Assigned task: Each line below with the string "更重要的是" should be copied.

Data for this exercise:
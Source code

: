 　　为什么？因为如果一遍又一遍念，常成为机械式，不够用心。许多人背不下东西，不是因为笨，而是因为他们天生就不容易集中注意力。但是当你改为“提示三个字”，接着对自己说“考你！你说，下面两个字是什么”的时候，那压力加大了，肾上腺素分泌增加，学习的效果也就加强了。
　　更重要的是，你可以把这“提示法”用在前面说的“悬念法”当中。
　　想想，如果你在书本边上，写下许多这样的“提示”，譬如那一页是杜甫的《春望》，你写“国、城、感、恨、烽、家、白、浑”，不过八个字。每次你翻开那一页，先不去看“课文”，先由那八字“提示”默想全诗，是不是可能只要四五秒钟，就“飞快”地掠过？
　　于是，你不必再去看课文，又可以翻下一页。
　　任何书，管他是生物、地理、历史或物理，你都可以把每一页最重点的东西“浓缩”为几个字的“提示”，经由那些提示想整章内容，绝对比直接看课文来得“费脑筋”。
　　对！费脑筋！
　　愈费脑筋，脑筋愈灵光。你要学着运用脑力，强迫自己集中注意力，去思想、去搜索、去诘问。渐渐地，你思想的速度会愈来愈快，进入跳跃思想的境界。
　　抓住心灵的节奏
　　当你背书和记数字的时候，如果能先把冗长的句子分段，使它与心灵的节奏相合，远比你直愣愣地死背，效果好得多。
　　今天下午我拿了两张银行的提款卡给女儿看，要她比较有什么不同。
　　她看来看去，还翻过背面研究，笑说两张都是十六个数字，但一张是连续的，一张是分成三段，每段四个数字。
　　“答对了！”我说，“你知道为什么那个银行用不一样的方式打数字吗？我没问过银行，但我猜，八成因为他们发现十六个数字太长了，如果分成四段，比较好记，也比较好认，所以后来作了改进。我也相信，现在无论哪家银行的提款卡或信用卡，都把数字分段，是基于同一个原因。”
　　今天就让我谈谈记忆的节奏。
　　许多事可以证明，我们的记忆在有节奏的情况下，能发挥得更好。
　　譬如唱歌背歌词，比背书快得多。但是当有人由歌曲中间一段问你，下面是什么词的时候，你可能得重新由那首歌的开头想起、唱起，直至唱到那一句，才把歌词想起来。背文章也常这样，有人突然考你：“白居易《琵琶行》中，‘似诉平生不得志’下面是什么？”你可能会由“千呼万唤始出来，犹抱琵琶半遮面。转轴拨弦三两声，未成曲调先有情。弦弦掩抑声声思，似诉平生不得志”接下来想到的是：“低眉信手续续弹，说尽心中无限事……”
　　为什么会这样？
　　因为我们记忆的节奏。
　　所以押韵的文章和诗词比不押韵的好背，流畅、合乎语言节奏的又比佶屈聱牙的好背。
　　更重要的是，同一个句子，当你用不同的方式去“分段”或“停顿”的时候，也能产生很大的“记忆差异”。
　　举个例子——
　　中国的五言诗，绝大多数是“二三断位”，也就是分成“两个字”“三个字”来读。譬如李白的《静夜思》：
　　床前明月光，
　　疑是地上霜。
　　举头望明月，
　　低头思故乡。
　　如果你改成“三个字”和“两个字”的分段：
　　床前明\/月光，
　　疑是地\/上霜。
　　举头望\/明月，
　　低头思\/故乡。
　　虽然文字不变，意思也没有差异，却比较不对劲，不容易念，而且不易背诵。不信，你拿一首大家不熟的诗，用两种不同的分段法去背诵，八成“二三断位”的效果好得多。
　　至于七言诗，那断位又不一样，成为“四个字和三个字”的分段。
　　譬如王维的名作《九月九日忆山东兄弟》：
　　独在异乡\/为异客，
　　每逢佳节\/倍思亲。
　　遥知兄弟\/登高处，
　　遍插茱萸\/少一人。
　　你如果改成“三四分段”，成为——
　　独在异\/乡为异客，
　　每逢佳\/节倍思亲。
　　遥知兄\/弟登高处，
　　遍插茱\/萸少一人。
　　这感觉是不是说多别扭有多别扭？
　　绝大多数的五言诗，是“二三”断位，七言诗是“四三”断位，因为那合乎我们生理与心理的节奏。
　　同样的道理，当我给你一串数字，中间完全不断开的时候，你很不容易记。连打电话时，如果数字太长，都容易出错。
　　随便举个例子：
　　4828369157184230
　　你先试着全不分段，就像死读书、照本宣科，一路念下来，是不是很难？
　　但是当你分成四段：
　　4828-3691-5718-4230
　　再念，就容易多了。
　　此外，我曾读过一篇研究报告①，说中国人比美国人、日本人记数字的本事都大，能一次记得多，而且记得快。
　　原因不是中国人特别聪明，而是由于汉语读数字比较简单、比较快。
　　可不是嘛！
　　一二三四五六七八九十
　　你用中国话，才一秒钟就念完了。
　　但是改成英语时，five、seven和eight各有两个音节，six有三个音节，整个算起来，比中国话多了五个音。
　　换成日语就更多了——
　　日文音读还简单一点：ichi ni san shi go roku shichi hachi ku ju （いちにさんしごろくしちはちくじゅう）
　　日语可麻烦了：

Task answer:
　　更重要的是，你可以把这“提示法”用在前面说的“悬念法”当中。
　　更重要的是，同一个句子，当你用不同的方式去“分段”或“停顿”的时候，也能产生很大的“记忆差异”。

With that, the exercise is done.